- Task goal: Return all lines in the material below that contain "trade".

- Data shown:

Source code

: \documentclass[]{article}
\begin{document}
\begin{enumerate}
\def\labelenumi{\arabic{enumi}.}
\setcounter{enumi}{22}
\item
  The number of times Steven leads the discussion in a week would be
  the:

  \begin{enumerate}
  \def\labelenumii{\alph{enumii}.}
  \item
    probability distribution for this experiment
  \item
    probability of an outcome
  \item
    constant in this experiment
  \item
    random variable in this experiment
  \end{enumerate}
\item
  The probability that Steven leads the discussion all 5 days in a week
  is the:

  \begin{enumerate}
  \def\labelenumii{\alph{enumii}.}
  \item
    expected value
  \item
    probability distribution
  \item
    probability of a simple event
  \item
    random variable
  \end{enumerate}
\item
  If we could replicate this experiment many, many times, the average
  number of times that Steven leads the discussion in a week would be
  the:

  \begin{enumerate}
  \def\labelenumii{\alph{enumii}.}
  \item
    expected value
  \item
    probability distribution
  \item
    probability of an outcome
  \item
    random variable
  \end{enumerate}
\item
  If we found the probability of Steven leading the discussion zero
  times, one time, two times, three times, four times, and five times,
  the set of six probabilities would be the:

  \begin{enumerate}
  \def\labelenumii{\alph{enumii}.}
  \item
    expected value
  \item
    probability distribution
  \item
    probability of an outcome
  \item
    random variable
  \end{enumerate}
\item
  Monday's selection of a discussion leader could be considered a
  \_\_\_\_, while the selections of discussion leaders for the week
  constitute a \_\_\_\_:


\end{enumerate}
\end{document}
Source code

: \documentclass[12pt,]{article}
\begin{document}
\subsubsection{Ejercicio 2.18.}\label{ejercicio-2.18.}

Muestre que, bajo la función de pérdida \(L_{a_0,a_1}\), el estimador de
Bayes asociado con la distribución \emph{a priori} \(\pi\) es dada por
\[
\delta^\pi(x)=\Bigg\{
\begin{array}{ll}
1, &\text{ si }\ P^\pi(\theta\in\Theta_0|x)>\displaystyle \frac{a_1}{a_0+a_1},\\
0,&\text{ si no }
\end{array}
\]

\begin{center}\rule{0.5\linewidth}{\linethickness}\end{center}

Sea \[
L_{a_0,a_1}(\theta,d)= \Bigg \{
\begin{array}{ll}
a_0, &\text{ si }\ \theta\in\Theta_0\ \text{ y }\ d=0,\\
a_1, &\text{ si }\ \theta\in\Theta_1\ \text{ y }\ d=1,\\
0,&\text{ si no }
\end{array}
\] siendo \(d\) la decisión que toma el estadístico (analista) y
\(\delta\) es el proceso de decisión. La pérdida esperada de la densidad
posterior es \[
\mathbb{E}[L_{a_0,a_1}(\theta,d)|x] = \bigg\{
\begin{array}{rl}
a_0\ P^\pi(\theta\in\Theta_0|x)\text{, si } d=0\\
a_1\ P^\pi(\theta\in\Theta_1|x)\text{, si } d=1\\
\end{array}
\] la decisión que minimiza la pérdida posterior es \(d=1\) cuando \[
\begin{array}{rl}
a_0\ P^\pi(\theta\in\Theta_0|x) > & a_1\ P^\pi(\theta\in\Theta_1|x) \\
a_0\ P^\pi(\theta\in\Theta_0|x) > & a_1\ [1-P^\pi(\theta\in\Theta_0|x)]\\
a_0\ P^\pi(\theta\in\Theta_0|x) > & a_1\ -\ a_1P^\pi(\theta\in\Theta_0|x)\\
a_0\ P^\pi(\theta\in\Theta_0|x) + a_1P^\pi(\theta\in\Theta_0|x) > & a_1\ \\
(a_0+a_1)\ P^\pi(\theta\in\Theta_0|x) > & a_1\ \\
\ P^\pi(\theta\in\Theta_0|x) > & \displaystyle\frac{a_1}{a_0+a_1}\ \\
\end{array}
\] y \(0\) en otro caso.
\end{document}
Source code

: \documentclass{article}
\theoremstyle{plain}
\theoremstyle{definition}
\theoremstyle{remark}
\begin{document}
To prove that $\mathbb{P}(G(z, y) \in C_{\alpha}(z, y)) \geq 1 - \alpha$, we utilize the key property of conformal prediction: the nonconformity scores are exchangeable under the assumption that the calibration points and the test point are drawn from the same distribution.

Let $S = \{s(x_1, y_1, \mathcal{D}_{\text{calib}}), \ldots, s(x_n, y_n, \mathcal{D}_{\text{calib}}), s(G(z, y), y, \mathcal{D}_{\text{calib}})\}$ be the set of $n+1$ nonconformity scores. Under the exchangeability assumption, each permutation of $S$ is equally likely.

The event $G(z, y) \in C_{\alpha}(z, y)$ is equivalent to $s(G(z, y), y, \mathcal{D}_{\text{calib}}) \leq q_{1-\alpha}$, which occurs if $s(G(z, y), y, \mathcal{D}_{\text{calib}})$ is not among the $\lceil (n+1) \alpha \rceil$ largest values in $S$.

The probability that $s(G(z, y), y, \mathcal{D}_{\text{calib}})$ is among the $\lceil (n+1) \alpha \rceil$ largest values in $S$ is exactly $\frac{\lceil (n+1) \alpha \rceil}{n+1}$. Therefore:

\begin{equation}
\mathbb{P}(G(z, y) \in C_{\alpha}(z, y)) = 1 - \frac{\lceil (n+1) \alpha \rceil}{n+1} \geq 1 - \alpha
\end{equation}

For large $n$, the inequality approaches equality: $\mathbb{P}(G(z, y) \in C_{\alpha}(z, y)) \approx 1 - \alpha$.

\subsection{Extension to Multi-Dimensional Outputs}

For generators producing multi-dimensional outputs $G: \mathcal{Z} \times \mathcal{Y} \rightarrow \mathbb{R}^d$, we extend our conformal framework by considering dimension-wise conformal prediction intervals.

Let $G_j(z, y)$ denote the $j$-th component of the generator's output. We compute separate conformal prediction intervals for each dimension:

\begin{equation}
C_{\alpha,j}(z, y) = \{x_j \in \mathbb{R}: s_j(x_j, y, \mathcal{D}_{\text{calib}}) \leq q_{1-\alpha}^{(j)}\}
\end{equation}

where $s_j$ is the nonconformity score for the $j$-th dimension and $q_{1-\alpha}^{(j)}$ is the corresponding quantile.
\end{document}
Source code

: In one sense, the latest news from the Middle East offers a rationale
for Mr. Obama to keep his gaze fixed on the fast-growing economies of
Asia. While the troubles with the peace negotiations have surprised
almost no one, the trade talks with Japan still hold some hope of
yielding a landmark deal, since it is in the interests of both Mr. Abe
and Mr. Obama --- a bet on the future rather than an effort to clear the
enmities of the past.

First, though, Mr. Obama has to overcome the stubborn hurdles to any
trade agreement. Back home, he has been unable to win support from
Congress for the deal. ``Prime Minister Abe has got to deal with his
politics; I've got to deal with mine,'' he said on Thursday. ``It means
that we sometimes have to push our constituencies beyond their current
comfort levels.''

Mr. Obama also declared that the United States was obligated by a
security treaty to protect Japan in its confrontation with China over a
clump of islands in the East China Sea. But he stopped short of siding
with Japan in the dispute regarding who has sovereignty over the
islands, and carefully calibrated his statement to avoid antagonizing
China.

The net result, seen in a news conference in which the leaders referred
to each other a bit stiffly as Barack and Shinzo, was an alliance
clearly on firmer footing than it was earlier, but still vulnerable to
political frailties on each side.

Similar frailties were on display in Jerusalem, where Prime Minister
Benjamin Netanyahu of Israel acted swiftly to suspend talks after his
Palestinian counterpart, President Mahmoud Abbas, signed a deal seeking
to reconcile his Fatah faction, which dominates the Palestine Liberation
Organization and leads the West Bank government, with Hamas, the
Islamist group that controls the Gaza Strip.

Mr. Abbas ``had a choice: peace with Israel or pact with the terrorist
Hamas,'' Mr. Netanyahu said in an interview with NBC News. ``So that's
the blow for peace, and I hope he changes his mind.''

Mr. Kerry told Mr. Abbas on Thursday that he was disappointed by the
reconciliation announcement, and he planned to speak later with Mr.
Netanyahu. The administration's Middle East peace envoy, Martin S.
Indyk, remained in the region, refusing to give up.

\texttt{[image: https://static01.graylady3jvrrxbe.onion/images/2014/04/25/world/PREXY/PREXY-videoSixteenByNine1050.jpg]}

- Answer to the problem:
almost no one, the trade talks with Japan still hold some hope of
trade agreement. Back home, he has been unable to win support from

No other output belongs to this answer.